What the task asks —
From the first line to the last, output the entries exactly.

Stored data
━━━━
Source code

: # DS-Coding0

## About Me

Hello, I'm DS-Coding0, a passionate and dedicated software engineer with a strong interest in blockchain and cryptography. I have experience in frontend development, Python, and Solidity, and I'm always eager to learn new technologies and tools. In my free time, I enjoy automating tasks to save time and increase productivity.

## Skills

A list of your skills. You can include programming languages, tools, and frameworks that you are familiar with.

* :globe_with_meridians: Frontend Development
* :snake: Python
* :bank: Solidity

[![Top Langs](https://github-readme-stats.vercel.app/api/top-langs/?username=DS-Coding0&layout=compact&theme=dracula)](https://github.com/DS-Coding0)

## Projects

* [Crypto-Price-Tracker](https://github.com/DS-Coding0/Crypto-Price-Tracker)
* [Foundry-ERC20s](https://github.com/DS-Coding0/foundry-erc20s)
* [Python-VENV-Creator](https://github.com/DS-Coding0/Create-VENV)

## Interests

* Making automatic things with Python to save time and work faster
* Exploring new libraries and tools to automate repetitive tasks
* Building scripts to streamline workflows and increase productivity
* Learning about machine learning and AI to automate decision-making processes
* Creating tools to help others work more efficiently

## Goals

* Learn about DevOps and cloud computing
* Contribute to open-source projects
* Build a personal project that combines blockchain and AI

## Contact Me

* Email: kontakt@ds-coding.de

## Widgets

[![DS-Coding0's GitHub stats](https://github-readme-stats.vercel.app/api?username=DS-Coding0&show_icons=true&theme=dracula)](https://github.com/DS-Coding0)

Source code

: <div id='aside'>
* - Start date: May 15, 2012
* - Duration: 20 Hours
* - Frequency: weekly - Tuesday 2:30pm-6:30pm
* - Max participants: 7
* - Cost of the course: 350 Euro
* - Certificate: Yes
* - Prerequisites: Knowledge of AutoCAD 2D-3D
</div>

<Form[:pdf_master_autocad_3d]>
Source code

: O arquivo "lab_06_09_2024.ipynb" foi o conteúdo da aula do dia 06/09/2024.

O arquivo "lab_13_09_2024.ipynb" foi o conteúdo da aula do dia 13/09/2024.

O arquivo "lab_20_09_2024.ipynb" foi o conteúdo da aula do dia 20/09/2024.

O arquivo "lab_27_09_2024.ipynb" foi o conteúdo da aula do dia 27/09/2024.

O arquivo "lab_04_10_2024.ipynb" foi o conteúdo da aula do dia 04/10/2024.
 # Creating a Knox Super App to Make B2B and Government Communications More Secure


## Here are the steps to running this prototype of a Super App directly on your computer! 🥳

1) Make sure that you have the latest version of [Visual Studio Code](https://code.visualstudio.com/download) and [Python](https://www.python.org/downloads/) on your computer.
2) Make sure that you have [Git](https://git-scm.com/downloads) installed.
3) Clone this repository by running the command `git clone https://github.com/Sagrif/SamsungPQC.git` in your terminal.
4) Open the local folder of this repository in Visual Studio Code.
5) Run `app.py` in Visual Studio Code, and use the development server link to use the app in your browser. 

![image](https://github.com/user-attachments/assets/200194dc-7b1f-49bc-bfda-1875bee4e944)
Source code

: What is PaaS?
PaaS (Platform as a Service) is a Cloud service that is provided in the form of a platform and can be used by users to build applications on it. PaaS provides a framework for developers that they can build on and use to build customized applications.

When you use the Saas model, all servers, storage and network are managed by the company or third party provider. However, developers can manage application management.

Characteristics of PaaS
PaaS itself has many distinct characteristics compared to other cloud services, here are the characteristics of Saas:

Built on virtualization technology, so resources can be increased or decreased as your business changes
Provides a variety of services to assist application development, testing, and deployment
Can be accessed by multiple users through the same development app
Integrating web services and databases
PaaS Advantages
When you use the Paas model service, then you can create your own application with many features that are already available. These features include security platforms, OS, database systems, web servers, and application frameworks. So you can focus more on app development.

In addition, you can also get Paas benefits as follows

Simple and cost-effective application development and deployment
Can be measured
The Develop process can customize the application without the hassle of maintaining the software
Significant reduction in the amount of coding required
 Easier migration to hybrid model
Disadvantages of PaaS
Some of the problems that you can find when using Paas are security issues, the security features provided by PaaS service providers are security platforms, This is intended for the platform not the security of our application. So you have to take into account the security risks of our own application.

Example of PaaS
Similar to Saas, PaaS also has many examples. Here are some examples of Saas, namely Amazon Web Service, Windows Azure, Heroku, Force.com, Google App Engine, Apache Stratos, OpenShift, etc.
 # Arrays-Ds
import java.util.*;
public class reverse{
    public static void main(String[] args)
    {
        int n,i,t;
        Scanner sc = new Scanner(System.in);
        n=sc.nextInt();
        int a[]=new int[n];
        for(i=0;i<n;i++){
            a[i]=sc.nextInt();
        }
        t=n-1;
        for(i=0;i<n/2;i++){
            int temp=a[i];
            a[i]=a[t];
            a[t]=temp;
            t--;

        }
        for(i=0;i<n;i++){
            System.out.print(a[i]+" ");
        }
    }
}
━━━━
Answer to this task —
Source code

: # DS-Coding0

## About Me

Hello, I'm DS-Coding0, a passionate and dedicated software engineer with a strong interest in blockchain and cryptography. I have experience in frontend development, Python, and Solidity, and I'm always eager to learn new technologies and tools. In my free time, I enjoy automating tasks to save time and increase productivity.

## Skills

A list of your skills. You can include programming languages, tools, and frameworks that you are familiar with.

* :globe_with_meridians: Frontend Development
* :snake: Python
* :bank: Solidity

[![Top Langs](https://github-readme-stats.vercel.app/api/top-langs/?username=DS-Coding0&layout=compact&theme=dracula)](https://github.com/DS-Coding0)

## Projects

* [Crypto-Price-Tracker](https://github.com/DS-Coding0/Crypto-Price-Tracker)
* [Foundry-ERC20s](https://github.com/DS-Coding0/foundry-erc20s)
* [Python-VENV-Creator](https://github.com/DS-Coding0/Create-VENV)

## Interests

* Making automatic things with Python to save time and work faster
* Exploring new libraries and tools to automate repetitive tasks
* Building scripts to streamline workflows and increase productivity
* Learning about machine learning and AI to automate decision-making processes
* Creating tools to help others work more efficiently

## Goals

* Learn about DevOps and cloud computing
* Contribute to open-source projects
* Build a personal project that combines blockchain and AI

## Contact Me

* Email: kontakt@ds-coding.de

## Widgets

[![DS-Coding0's GitHub stats](https://github-readme-stats.vercel.app/api?username=DS-Coding0&show_icons=true&theme=dracula)](https://github.com/DS-Coding0)

Source code

: <div id='aside'>
* - Start date: May 15, 2012
* - Duration: 20 Hours
* - Frequency: weekly - Tuesday 2:30pm-6:30pm
* - Max participants: 7
* - Cost of the course: 350 Euro
* - Certificate: Yes
* - Prerequisites: Knowledge of AutoCAD 2D-3D
</div>

<Form[:pdf_master_autocad_3d]>
Source code

: O arquivo "lab_06_09_2024.ipynb" foi o conteúdo da aula do dia 06/09/2024.

O arquivo "lab_13_09_2024.ipynb" foi o conteúdo da aula do dia 13/09/2024.

O arquivo "lab_20_09_2024.ipynb" foi o conteúdo da aula do dia 20/09/2024.

O arquivo "lab_27_09_2024.ipynb" foi o conteúdo da aula do dia 27/09/2024.

O arquivo "lab_04_10_2024.ipynb" foi o conteúdo da aula do dia 04/10/2024.
 # Creating a Knox Super App to Make B2B and Government Communications More Secure


## Here are the steps to running this prototype of a Super App directly on your computer! 🥳

1) Make sure that you have the latest version of [Visual Studio Code](https://code.visualstudio.com/download) and [Python](https://www.python.org/downloads/) on your computer.
2) Make sure that you have [Git](https://git-scm.com/downloads) installed.
3) Clone this repository by running the command `git clone https://github.com/Sagrif/SamsungPQC.git` in your terminal.
4) Open the local folder of this repository in Visual Studio Code.
5) Run `app.py` in Visual Studio Code, and use the development server link to use the app in your browser. 

![image](https://github.com/user-attachments/assets/200194dc-7b1f-49bc-bfda-1875bee4e944)
Source code

: What is PaaS?
PaaS (Platform as a Service) is a Cloud service that is provided in the form of a platform and can be used by users to build applications on it. PaaS provides a framework for developers that they can build on and use to build customized applications.

When you use the Saas model, all servers, storage and network are managed by the company or third party provider. However, developers can manage application management.

Characteristics of PaaS
PaaS itself has many distinct characteristics compared to other cloud services, here are the characteristics of Saas:

Built on virtualization technology, so resources can be increased or decreased as your business changes
Provides a variety of services to assist application development, testing, and deployment
Can be accessed by multiple users through the same development app
Integrating web services and databases
PaaS Advantages
When you use the Paas model service, then you can create your own application with many features that are already available. These features include security platforms, OS, database systems, web servers, and application frameworks. So you can focus more on app development.

In addition, you can also get Paas benefits as follows

Simple and cost-effective application development and deployment
Can be measured
The Develop process can customize the application without the hassle of maintaining the software
Significant reduction in the amount of coding required
 Easier migration to hybrid model
Disadvantages of PaaS
Some of the problems that you can find when using Paas are security issues, the security features provided by PaaS service providers are security platforms, This is intended for the platform not the security of our application. So you have to take into account the security risks of our own application.

Example of PaaS
Similar to Saas, PaaS also has many examples. Here are some examples of Saas, namely Amazon Web Service, Windows Azure, Heroku, Force.com, Google App Engine, Apache Stratos, OpenShift, etc.
 # Arrays-Ds
import java.util.*;
public class reverse{
    public static void main(String[] args)
    {
        int n,i,t;
        Scanner sc = new Scanner(System.in);
        n=sc.nextInt();
        int a[]=new int[n];
        for(i=0;i<n;i++){
            a[i]=sc.nextInt();
        }
        t=n-1;
        for(i=0;i<n/2;i++){
            int temp=a[i];
            a[i]=a[t];
            a[t]=temp;
            t--;

        }
        for(i=0;i<n;i++){
            System.out.print(a[i]+" ");
        }
    }
}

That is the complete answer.